_Available records:_
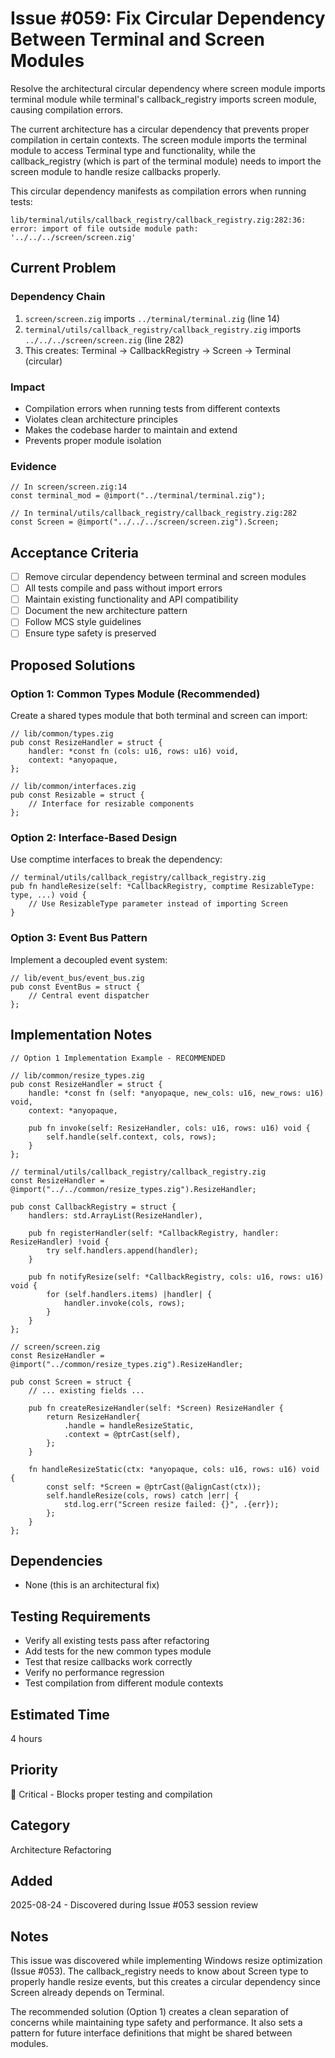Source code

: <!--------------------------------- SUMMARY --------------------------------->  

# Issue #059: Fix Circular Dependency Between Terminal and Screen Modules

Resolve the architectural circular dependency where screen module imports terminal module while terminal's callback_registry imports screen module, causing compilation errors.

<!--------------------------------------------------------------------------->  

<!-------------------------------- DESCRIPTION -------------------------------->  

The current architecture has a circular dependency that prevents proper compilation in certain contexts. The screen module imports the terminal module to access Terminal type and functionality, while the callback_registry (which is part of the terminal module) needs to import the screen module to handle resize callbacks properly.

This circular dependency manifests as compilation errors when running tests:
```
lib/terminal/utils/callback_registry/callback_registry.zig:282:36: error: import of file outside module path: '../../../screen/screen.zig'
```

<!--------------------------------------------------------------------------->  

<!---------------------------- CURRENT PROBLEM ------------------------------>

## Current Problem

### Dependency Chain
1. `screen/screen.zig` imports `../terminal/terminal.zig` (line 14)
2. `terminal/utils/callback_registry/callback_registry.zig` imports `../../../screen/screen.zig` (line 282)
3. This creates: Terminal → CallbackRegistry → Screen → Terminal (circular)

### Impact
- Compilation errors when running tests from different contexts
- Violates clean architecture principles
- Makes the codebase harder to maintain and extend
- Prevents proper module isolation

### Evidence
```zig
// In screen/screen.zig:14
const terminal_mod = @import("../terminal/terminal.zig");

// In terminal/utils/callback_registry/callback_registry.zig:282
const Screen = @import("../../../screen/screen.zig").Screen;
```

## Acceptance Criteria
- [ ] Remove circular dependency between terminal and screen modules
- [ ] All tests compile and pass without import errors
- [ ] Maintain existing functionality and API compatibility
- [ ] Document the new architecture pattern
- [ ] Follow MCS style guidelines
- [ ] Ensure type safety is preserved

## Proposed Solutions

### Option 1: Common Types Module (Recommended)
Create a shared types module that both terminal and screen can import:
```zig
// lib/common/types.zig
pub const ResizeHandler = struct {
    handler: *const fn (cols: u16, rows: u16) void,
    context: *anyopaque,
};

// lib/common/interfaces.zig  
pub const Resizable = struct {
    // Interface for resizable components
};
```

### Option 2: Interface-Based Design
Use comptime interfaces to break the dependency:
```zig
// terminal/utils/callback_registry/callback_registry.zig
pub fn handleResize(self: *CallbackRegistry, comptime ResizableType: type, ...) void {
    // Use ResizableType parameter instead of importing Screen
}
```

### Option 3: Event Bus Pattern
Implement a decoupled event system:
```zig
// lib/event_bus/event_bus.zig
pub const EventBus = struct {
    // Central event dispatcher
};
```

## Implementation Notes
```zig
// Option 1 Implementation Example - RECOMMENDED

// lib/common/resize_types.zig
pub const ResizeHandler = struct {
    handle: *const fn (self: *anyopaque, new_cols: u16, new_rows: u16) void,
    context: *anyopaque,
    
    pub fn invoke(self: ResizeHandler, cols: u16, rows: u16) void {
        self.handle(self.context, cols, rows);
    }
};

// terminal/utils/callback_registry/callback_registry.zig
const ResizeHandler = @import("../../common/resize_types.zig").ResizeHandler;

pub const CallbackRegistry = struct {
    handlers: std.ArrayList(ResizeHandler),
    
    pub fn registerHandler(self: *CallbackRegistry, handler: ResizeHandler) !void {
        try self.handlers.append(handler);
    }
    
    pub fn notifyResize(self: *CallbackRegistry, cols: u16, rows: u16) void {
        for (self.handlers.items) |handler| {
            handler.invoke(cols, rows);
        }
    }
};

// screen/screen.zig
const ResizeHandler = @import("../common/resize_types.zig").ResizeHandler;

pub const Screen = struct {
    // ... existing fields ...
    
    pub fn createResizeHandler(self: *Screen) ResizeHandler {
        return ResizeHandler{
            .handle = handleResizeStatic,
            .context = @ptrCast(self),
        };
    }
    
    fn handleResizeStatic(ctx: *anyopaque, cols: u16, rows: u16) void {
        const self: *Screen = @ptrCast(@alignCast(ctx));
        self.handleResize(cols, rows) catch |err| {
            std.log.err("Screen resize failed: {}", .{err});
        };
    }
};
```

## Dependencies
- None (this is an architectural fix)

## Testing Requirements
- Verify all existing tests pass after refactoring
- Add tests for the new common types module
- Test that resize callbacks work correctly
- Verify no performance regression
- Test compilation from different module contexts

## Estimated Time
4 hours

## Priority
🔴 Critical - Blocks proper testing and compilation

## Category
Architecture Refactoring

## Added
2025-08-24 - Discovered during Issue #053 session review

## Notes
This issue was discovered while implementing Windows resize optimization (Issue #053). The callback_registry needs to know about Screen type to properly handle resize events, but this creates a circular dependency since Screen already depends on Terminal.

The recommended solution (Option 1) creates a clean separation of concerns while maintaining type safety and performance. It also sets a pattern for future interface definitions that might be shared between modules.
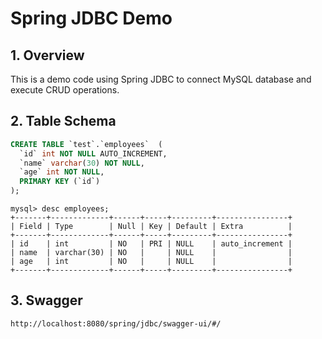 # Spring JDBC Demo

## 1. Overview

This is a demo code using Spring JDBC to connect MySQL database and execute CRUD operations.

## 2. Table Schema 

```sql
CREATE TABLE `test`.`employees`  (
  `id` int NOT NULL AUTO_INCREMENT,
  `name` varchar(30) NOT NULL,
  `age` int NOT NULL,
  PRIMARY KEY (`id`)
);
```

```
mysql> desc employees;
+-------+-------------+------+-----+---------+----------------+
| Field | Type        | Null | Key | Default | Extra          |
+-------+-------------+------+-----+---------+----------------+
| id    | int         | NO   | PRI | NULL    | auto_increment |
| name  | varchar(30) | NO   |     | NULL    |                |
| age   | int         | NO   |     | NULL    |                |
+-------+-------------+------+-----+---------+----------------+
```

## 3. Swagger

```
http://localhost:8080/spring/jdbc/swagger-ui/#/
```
==
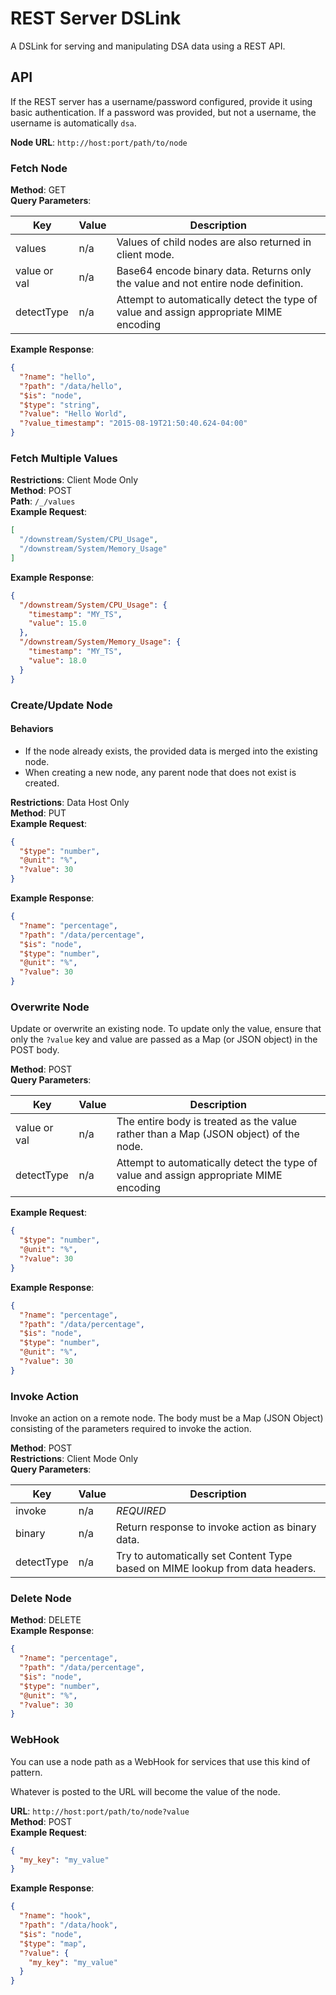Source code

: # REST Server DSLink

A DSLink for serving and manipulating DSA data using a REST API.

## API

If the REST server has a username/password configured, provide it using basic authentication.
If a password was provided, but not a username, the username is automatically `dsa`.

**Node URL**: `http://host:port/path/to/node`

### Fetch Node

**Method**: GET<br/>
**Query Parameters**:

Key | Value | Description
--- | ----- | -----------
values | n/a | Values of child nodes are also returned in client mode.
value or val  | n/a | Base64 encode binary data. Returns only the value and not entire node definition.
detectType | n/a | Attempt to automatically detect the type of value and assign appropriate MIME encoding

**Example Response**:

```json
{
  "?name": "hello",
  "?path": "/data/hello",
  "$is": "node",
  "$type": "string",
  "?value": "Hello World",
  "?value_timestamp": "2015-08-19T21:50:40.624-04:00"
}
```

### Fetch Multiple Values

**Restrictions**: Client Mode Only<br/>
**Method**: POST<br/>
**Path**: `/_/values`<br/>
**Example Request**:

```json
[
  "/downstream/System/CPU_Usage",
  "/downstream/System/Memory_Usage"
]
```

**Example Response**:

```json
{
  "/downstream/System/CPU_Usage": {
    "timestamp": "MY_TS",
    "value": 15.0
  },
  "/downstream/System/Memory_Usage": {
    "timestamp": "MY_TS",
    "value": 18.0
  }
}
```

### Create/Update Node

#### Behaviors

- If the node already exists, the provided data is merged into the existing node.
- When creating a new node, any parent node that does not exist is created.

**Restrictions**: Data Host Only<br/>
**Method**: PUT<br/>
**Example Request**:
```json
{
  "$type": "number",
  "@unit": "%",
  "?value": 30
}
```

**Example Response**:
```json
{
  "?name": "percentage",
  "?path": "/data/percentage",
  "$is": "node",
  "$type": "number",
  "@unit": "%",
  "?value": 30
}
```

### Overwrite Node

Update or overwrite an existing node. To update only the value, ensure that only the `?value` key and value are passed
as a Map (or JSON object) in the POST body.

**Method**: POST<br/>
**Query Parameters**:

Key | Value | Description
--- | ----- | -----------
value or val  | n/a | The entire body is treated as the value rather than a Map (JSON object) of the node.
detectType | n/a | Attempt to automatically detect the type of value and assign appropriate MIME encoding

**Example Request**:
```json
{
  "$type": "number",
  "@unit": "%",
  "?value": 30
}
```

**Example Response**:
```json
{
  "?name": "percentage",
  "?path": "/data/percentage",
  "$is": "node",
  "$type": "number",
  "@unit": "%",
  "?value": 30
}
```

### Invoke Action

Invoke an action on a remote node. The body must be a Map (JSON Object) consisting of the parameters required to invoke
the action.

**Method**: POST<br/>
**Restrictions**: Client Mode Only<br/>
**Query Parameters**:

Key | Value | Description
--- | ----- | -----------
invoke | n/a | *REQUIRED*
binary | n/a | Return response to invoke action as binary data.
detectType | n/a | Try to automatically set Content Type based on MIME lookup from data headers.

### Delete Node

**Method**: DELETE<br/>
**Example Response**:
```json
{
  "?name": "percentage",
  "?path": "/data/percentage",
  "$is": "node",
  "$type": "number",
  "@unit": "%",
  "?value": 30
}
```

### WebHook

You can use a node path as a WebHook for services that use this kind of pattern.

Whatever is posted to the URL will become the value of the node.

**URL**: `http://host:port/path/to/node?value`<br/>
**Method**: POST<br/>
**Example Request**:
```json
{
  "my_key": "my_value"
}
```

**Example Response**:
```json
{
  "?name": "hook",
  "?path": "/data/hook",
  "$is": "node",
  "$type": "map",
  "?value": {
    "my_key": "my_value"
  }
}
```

_Exercise prompt:_ Find how many lines of the preceding data contain "binary", and answer with that number only.

_Your response:_ 2